What you are asked to do:
Search the material for the string "object", then show every line where it turns up.

====

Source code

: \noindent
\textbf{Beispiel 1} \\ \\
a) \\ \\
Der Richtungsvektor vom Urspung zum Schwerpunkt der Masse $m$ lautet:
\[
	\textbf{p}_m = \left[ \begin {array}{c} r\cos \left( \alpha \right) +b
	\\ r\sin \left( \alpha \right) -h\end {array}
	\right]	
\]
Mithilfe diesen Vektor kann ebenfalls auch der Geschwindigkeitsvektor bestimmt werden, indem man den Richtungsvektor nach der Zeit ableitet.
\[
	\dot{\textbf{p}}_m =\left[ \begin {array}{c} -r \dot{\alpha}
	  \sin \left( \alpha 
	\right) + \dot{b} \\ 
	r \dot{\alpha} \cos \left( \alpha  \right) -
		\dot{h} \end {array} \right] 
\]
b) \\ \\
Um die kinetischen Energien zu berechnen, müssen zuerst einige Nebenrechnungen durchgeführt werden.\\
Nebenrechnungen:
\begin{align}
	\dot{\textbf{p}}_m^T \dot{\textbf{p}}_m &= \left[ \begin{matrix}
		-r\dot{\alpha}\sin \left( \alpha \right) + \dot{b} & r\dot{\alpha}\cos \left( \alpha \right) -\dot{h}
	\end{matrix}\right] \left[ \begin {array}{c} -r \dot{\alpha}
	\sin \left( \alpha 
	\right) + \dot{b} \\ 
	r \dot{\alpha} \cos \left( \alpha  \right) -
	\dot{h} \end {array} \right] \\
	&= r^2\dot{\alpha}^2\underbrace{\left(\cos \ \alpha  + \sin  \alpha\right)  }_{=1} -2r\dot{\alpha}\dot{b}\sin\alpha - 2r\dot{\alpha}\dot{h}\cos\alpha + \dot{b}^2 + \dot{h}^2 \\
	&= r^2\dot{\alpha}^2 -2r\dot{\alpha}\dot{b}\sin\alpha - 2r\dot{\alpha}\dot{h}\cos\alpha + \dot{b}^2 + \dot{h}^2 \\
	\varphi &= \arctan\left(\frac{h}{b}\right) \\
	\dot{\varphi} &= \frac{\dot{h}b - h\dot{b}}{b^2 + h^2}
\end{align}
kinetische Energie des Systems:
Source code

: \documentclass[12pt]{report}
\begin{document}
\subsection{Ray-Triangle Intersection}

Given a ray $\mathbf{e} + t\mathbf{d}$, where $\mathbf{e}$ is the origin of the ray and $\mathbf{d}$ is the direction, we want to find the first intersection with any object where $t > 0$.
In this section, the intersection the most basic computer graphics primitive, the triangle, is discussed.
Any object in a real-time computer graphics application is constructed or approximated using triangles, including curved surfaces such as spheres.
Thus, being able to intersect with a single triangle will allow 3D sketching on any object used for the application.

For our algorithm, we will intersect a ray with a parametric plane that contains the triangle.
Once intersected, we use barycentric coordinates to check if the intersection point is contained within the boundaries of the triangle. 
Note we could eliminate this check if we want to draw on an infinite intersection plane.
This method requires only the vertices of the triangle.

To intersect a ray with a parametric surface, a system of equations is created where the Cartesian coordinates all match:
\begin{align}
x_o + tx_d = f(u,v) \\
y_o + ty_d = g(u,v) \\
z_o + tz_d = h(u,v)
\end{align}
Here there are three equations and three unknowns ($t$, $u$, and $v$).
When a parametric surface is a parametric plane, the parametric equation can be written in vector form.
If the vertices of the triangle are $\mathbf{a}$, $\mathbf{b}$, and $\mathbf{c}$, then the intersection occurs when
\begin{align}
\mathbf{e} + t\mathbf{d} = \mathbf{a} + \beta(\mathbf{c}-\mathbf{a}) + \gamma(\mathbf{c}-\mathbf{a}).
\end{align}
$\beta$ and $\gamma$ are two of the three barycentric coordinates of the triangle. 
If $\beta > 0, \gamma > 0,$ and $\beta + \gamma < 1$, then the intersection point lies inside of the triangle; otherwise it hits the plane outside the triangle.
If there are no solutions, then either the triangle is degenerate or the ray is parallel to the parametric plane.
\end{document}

====

Written solution:
Given a ray $\mathbf{e} + t\mathbf{d}$, where $\mathbf{e}$ is the origin of the ray and $\mathbf{d}$ is the direction, we want to find the first intersection with any object where $t > 0$.
Any object in a real-time computer graphics application is constructed or approximated using triangles, including curved surfaces such as spheres.
Thus, being able to intersect with a single triangle will allow 3D sketching on any object used for the application.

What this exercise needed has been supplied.